### PROBLEM
The material below contains a line with "[[Back to Model" and a line with "The decoder is". Copy exactly those two lines and all lines between them.

### INPUT DATA
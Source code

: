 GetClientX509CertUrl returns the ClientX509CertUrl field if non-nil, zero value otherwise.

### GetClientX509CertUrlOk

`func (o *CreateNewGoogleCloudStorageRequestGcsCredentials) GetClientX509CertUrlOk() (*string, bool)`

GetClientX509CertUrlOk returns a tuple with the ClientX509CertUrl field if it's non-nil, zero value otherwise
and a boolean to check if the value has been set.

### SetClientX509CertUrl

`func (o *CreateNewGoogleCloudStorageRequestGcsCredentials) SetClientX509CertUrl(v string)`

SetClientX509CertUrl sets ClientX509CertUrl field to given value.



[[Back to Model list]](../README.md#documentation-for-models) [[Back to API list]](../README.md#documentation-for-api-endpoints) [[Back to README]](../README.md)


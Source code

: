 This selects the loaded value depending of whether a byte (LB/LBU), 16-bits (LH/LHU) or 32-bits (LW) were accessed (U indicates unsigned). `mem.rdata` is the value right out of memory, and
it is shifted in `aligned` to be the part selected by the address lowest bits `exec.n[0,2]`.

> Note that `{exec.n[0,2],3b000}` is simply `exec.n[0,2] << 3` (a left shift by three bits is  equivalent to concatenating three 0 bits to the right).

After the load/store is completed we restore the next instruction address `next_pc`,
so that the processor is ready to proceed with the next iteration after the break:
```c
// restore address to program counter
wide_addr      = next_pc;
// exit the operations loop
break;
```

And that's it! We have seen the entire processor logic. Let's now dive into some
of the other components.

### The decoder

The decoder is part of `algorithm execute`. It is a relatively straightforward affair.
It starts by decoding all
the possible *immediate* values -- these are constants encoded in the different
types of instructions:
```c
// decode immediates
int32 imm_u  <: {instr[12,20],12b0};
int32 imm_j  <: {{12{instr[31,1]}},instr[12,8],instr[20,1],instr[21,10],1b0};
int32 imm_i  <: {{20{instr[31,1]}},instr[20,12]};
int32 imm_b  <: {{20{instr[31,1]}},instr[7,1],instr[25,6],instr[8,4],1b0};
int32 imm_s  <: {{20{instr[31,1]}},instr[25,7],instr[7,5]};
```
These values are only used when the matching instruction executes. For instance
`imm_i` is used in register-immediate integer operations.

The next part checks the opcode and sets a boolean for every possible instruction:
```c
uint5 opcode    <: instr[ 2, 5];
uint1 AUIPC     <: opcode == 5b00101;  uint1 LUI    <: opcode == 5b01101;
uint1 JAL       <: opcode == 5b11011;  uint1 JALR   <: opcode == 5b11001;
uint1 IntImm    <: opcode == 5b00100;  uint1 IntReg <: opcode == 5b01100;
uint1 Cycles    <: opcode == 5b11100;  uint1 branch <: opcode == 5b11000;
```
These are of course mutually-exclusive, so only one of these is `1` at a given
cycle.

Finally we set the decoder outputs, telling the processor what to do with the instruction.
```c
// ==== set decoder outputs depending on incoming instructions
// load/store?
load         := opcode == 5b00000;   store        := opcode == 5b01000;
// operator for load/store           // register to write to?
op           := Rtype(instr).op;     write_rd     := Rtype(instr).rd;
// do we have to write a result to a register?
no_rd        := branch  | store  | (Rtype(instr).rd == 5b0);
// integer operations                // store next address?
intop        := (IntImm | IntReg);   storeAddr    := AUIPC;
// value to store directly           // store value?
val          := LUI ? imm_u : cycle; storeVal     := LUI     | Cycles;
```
--
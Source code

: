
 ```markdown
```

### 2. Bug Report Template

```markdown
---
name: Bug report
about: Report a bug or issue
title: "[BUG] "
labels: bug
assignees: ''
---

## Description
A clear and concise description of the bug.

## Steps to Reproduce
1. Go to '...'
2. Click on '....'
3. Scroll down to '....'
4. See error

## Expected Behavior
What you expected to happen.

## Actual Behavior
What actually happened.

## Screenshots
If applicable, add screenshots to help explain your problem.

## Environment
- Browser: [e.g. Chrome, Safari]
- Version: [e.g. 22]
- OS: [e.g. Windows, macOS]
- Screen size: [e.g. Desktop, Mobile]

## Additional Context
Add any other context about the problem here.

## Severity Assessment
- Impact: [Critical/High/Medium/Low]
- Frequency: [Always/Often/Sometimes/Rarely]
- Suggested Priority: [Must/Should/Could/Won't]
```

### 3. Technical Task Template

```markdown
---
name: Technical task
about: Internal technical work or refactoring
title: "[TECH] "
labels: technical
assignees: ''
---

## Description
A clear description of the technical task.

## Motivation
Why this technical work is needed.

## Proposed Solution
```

### ANSWER BELOW
[[Back to Model list]](../README.md#documentation-for-models) [[Back to API list]](../README.md#documentation-for-api-endpoints) [[Back to README]](../README.md)


Source code

: This selects the loaded value depending of whether a byte (LB/LBU), 16-bits (LH/LHU) or 32-bits (LW) were accessed (U indicates unsigned). `mem.rdata` is the value right out of memory, and
it is shifted in `aligned` to be the part selected by the address lowest bits `exec.n[0,2]`.

> Note that `{exec.n[0,2],3b000}` is simply `exec.n[0,2] << 3` (a left shift by three bits is  equivalent to concatenating three 0 bits to the right).

After the load/store is completed we restore the next instruction address `next_pc`,
so that the processor is ready to proceed with the next iteration after the break:
```c
// restore address to program counter
wide_addr      = next_pc;
// exit the operations loop
break;
```

And that's it! We have seen the entire processor logic. Let's now dive into some
of the other components.

### The decoder

The decoder is part of `algorithm execute`. It is a relatively straightforward affair.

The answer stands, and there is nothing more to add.